*Exercise description*: Find how many lines in this data contain the string "label". Respond with only that number.

Dataset content START

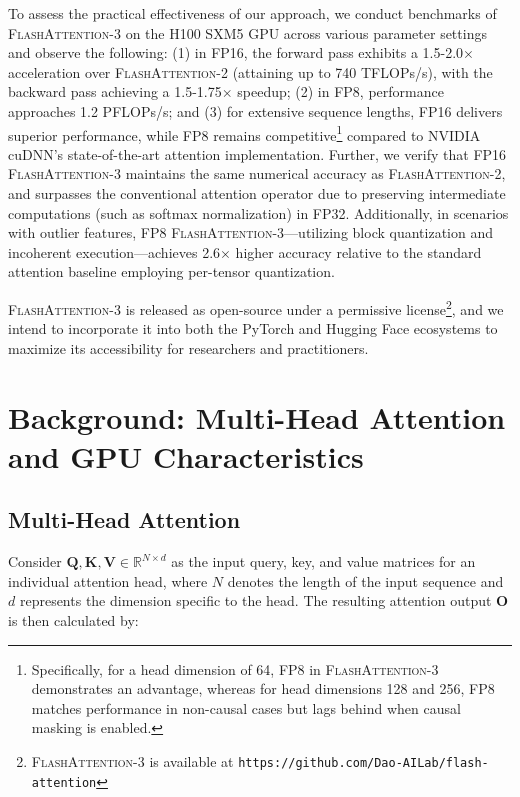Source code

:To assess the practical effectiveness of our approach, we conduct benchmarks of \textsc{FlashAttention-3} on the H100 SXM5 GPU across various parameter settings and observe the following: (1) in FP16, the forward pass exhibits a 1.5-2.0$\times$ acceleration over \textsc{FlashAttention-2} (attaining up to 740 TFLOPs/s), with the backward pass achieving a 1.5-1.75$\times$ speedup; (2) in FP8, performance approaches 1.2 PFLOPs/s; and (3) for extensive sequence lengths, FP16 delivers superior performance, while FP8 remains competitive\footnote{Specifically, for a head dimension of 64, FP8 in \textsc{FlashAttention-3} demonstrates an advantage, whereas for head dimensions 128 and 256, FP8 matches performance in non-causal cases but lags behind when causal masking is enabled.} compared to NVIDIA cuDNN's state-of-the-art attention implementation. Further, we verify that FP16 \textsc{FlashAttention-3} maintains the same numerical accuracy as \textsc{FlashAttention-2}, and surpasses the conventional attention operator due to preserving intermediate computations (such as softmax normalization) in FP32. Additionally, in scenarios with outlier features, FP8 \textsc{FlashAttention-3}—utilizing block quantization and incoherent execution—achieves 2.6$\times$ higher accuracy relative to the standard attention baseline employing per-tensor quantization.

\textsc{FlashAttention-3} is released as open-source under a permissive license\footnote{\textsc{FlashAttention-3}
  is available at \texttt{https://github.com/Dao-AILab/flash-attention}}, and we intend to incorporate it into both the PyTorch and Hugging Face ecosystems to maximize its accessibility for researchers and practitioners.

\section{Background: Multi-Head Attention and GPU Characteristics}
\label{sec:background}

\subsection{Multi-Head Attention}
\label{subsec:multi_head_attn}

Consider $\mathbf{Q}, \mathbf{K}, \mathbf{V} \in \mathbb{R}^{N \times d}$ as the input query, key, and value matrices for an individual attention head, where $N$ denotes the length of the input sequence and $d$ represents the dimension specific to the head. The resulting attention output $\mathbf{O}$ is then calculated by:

Dataset content END
Dataset content START

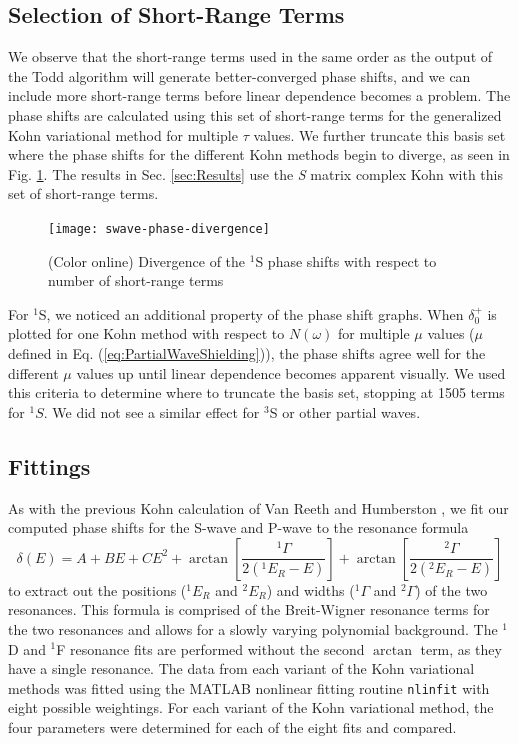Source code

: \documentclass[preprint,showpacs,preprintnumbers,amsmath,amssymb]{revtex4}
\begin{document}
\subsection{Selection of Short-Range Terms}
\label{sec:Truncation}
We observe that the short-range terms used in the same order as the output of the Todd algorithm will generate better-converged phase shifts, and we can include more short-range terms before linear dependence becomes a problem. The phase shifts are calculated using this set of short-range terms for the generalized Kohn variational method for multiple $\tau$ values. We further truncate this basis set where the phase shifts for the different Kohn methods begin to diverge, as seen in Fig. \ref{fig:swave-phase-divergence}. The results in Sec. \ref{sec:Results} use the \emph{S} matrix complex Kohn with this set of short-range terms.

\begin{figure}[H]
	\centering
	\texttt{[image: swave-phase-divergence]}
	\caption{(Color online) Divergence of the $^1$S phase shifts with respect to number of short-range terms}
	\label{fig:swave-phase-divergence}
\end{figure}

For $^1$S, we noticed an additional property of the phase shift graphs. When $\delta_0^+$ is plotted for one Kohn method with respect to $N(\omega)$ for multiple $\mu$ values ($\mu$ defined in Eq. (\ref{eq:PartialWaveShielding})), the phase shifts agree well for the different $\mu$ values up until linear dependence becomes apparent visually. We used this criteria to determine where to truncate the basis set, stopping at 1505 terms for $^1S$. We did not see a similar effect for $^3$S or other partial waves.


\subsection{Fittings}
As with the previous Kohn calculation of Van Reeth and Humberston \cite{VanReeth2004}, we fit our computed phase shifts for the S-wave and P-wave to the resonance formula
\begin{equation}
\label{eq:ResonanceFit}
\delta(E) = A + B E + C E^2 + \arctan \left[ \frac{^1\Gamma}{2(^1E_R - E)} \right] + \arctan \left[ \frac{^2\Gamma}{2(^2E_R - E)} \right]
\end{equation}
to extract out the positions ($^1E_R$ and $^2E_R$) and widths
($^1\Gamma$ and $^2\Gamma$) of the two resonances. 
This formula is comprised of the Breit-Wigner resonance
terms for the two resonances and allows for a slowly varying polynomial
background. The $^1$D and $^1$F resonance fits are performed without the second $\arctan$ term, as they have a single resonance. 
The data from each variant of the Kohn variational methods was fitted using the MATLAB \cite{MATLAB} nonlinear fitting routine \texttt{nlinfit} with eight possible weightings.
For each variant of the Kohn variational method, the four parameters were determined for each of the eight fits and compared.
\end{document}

Dataset content END

*Task result*: 5